ACTIVITY —
Copy each entry below exactly as it appears.

---------------

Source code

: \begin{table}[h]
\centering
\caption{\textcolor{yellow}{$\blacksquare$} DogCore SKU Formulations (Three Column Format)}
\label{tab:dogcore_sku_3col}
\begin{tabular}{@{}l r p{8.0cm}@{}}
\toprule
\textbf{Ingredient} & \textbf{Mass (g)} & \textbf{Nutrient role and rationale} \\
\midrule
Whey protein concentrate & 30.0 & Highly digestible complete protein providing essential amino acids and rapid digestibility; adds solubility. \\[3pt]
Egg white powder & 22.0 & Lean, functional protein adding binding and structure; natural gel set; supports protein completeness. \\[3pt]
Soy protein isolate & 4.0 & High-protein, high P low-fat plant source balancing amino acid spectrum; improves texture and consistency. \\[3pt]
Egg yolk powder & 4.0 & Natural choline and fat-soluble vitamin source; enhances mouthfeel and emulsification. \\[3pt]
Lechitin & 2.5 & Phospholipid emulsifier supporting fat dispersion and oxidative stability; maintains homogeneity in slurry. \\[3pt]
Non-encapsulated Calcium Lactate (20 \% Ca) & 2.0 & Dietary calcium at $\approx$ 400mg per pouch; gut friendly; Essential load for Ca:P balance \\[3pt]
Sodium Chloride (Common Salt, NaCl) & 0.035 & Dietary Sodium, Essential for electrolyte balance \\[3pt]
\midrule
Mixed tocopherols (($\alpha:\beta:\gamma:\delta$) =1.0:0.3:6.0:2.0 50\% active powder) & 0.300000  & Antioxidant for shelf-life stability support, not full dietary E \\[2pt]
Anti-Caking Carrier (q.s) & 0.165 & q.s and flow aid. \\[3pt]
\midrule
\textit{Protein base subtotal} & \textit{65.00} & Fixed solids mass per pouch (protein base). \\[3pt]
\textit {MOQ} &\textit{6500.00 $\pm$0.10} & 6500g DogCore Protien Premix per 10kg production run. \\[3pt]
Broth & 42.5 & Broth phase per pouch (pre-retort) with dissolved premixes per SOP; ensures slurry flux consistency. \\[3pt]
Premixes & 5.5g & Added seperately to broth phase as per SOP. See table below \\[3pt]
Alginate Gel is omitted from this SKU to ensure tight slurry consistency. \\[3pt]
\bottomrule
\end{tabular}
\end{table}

---------------

WRITTEN ANSWER —
Source code

: \begin{table}[h]
\centering
\caption{\textcolor{yellow}{$\blacksquare$} DogCore SKU Formulations (Three Column Format)}
\label{tab:dogcore_sku_3col}
\begin{tabular}{@{}l r p{8.0cm}@{}}
\toprule
\textbf{Ingredient} & \textbf{Mass (g)} & \textbf{Nutrient role and rationale} \\
\midrule
Whey protein concentrate & 30.0 & Highly digestible complete protein providing essential amino acids and rapid digestibility; adds solubility. \\[3pt]
Egg white powder & 22.0 & Lean, functional protein adding binding and structure; natural gel set; supports protein completeness. \\[3pt]
Soy protein isolate & 4.0 & High-protein, high P low-fat plant source balancing amino acid spectrum; improves texture and consistency. \\[3pt]
Egg yolk powder & 4.0 & Natural choline and fat-soluble vitamin source; enhances mouthfeel and emulsification. \\[3pt]
Lechitin & 2.5 & Phospholipid emulsifier supporting fat dispersion and oxidative stability; maintains homogeneity in slurry. \\[3pt]
Non-encapsulated Calcium Lactate (20 \% Ca) & 2.0 & Dietary calcium at $\approx$ 400mg per pouch; gut friendly; Essential load for Ca:P balance \\[3pt]
Sodium Chloride (Common Salt, NaCl) & 0.035 & Dietary Sodium, Essential for electrolyte balance \\[3pt]
\midrule
Mixed tocopherols (($\alpha:\beta:\gamma:\delta$) =1.0:0.3:6.0:2.0 50\% active powder) & 0.300000  & Antioxidant for shelf-life stability support, not full dietary E \\[2pt]
Anti-Caking Carrier (q.s) & 0.165 & q.s and flow aid. \\[3pt]
\midrule
\textit{Protein base subtotal} & \textit{65.00} & Fixed solids mass per pouch (protein base). \\[3pt]
\textit {MOQ} &\textit{6500.00 $\pm$0.10} & 6500g DogCore Protien Premix per 10kg production run. \\[3pt]
Broth & 42.5 & Broth phase per pouch (pre-retort) with dissolved premixes per SOP; ensures slurry flux consistency. \\[3pt]
Premixes & 5.5g & Added seperately to broth phase as per SOP. See table below \\[3pt]
Alginate Gel is omitted from this SKU to ensure tight slurry consistency. \\[3pt]
\bottomrule
\end{tabular}
\end{table}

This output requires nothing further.